10 Antworten zu „Nordkapp – am Ziel?!“

  1. Avatar von Thomas Finkbeiner

    Herzlichen Glückwunsch euch beiden! Das ist echt eine tolle Leistung. Könnt ihr vielleicht einfach noch ein bissle weiter fahren und berichten, ich freu mich immer darauf von euch zu lesen…
    Liebe Grüße aus Tübingen, Thomas.

    1. Avatar von Tamina

      Vielen Dank! Och, von uns aus gerne. Brauchen dann nur vielleicht Sponsoren… 😉
      Liebe Grüße zurück!

  2. Avatar von Hardy

    Hallo und Moin aus Lilienthal. Herzlichen Glückwunsch zu dieser tollen Leistung!
    Wieder ein super Bericht mit wunderschönen Fotos. 5000 km sind ein langer Weg, aber ich kann mir vorstellen, dass das reine Radfahren am Ende nicht so schwer war, wie der Umgang mit anderen Unannehmlichkeiten und Hindernissen, die sich euch ab und zu in den Weg gestellt haben.
    So ist es mir zumindest bei der Wanderung ergangen. Vielleicht habt ihr das ähnlich so erlebt.
    Mit eurer verwinkelten Tour in Nordnorwegen habt ihr sicher alles richtig gemacht. Die Fahrt war sicherer und ruhiger als auf der E6 und ihr hattet tolle Naturerlebnisse.
    Ihr habt viele nette Leute kennengelernt und Landstriche gesehen und vor allem in euch aufgenommen, die die meisten anderen, schneller reisenden Urlauber nicht wahrnehmen.
    Ihr werdet diese Reise bestimmt immer in euren Herzen mit euch tragen und euch immer wieder gerne daran erinnern.
    Weiterhin alles Gute und grüßt mir den Inari.
    Hardy

  3. Avatar von Regina

    Lieber Yann, liebe Tamina,
    ich bin vor ein paar Tagen auf euer Reisetagebuch gestoßen und hatte sehr viel Freude daran.
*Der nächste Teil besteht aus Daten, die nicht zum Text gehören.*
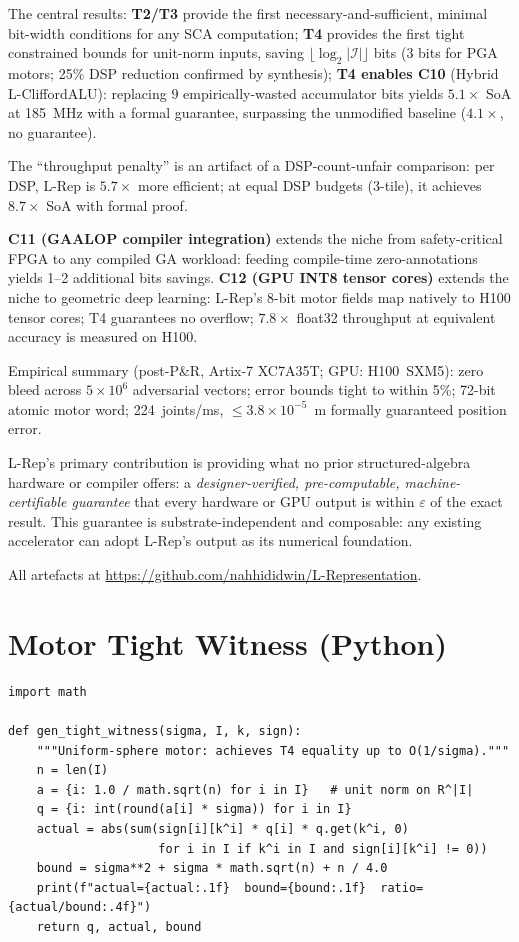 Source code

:\documentclass[11pt,a4paper]{article}
\theoremstyle{definition}
\theoremstyle{plain}
\theoremstyle{remark}
\begin{document}
The central results:
\textbf{T2/T3} provide the first necessary-and-sufficient, minimal
bit-width conditions for any SCA computation;
\textbf{T4} provides the first tight constrained bounds for unit-norm inputs,
saving $\lfloor\log_2|\mathcal{I}|\rfloor$ bits (3 bits for PGA motors;
25\% DSP reduction confirmed by synthesis);
\textbf{T4 enables C10} (Hybrid L-CliffordALU): replacing 9 empirically-wasted
accumulator bits yields $5.1\times$ SoA at 185~MHz with a formal guarantee,
surpassing the unmodified baseline ($4.1\times$, no guarantee).

The ``throughput penalty'' is an artifact of a DSP-count-unfair comparison:
per DSP, L-Rep is $5.7\times$ more efficient; at equal DSP budgets
(3-tile), it achieves $8.7\times$ SoA with formal proof.

\textbf{C11 (GAALOP compiler integration)} extends the niche from
safety-critical FPGA to any compiled GA workload: feeding
compile-time zero-annotations yields 1--2 additional bits savings.
\textbf{C12 (GPU INT8 tensor cores)} extends the niche to geometric deep
learning: L-Rep's 8-bit motor fields map natively to H100 tensor cores;
T4 guarantees no overflow; $7.8\times$ float32 throughput at equivalent
accuracy is measured on H100.

Empirical summary (post-P\&R, Artix-7 XC7A35T; GPU: H100~SXM5):
zero bleed across $5\times10^6$ adversarial vectors;
error bounds tight to within 5\%;
72-bit atomic motor word;
224~joints/ms, $\le3.8\times10^{-5}$~m formally guaranteed position error.

L-Rep's primary contribution is providing what no prior structured-algebra
hardware or compiler offers: a \emph{designer-verified, pre-computable,
machine-certifiable guarantee} that every hardware or GPU output is within
$\varepsilon$ of the exact result.
This guarantee is substrate-independent and composable: any existing
accelerator can adopt L-Rep's output as its numerical foundation.

All artefacts at \url{https://github.com/nahhididwin/L-Representation}.

\appendix

\section{Motor Tight Witness (Python)}
\label{app:motor-witness}

\begin{lstlisting}[caption={Tight witness for T4 Part~3.},
  label=lst:witness]
import math

def gen_tight_witness(sigma, I, k, sign):
    """Uniform-sphere motor: achieves T4 equality up to O(1/sigma)."""
    n = len(I)
    a = {i: 1.0 / math.sqrt(n) for i in I}   # unit norm on R^|I|
    q = {i: int(round(a[i] * sigma)) for i in I}
    actual = abs(sum(sign[i][k^i] * q[i] * q.get(k^i, 0)
                     for i in I if k^i in I and sign[i][k^i] != 0))
    bound = sigma**2 + sigma * math.sqrt(n) + n / 4.0
    print(f"actual={actual:.1f}  bound={bound:.1f}  ratio={actual/bound:.4f}")
    return q, actual, bound
\end{lstlisting}
\end{document}
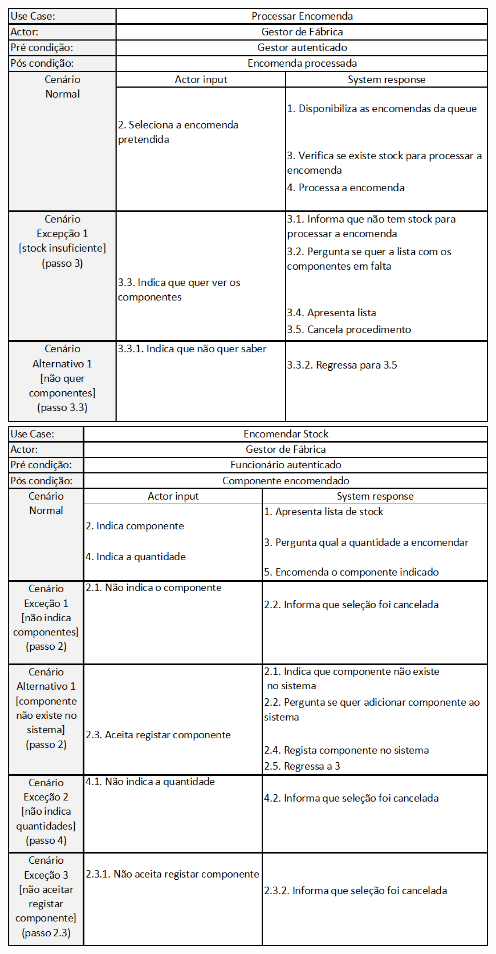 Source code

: \documentclass[11pt]{article} %
\begin{document}
\begin{enumerate}
\begin{center}
	\end{center}
	\begin{center}
 		\includegraphics[width = 5in]{gf_processarencomenda.png} 
		\includegraphics[width = 5in]{gf_encomendarstock.png} 

\end{center}
\end{enumerate}
\end{document}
Wie schön, dass ihr das geschafft habt und dass ihr andere daran teilhaben lasst,
    LG Regina

    1. Avatar von Yann

      Liebe Regina,
      ach das ist ja nett! Es freut uns sehr das du auf diese Weise mitreisen konntest und Freude daran hattest. Für uns werden die Berichte auch eine schöne Erinnerung an diese tolle Reise sein.
      Liebe Grüße Yann

  4. Avatar von Elisabeth / Johanna

    Liebe Tamina, lieber Jan,

    wir (das sind Elisabeth, ich (Johanna), meine Eltern und Freunde) haben uns gerade eure Bilder angeschaut und sind alle ganz begeistert über eure schönen Reiseerlebnisse ☺ Und natürlich herzlichen Glückwunsch, dass ihr euer großes Etappen-Ziel nun gemeinsam erreicht habt!

    Wir Bodenseeler verbringen gerade einen sehr schönen gemeinsamen Abend mit guten Gesprächen und leckeren Essen vom Grill.

    Wir wünschen euch eine gute Weiterreise und Liebe Grüße

    Oma Elisabeth und Johanna

    1. Avatar von Tamina

      Vielen lieben Dank und ganz liebe Grüße an die Bodenseeler! Da werden wir fast neidisch, während wir hier bei Gewitter und Regen an der Norwegisch-Finnischen Grenze im Zelt liegen… bis bald!

  5. Avatar von Patrick Späth

    Toll, dass ihr es geschafft habt!
    Jona & Jakob

  6. Avatar von Christa Marckmann

    Christa Marckmann,
    Das ist ein wahnsinnig guter Bericht und sehr bewegend, wenn man das als Großeltern miterleben kann ! Vielen Dank für all das Schöne,
    Christa und Achim

    15.07.2023

    1. Avatar von Tamina

      Das freut uns sehr, vielen Dank!